(WORKING DATA)

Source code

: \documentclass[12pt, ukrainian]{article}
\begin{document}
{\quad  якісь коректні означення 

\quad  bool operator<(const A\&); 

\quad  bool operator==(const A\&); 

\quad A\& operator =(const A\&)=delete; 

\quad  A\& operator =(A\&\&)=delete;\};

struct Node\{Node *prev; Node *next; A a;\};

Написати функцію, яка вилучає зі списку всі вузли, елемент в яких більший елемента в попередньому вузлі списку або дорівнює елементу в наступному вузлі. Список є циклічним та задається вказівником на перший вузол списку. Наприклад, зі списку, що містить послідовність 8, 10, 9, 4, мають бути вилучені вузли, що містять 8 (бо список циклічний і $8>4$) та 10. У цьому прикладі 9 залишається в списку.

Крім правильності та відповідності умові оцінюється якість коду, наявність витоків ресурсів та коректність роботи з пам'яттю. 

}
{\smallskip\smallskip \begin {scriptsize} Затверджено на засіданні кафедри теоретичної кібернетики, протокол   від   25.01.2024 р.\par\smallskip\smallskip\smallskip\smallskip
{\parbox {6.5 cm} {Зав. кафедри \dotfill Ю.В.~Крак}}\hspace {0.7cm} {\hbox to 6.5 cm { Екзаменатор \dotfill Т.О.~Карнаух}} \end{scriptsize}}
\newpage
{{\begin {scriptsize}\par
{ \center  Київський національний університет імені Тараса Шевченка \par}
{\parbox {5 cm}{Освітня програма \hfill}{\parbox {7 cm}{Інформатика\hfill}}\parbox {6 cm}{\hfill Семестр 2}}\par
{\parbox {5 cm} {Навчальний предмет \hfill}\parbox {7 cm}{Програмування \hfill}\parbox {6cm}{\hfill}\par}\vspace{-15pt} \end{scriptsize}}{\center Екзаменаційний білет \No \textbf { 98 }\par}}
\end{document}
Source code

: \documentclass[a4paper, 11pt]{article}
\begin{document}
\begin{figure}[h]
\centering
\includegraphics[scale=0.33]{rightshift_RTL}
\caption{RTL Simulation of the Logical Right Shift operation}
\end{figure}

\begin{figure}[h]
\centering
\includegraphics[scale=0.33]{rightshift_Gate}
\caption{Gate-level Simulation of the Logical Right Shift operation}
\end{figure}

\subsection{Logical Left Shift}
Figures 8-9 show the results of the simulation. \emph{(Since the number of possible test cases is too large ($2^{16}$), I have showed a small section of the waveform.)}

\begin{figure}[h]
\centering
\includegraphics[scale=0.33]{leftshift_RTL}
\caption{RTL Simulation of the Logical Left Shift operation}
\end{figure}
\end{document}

(End WORKING DATA)

EXERCISE REQUIREMENTS » Extract the lines above, from the first one through the one containing "Затверджено на засіданні", and return only those, unchanged.

COMPLETED EXERCISE »
Source code

: \documentclass[12pt, ukrainian]{article}
\begin{document}
{\quad  якісь коректні означення 

\quad  bool operator<(const A\&); 

\quad  bool operator==(const A\&); 

\quad A\& operator =(const A\&)=delete; 

\quad  A\& operator =(A\&\&)=delete;\};

struct Node\{Node *prev; Node *next; A a;\};

Написати функцію, яка вилучає зі списку всі вузли, елемент в яких більший елемента в попередньому вузлі списку або дорівнює елементу в наступному вузлі. Список є циклічним та задається вказівником на перший вузол списку. Наприклад, зі списку, що містить послідовність 8, 10, 9, 4, мають бути вилучені вузли, що містять 8 (бо список циклічний і $8>4$) та 10. У цьому прикладі 9 залишається в списку.

Крім правильності та відповідності умові оцінюється якість коду, наявність витоків ресурсів та коректність роботи з пам'яттю. 

}
{\smallskip\smallskip \begin {scriptsize} Затверджено на засіданні кафедри теоретичної кібернетики, протокол   від   25.01.2024 р.\par\smallskip\smallskip\smallskip\smallskip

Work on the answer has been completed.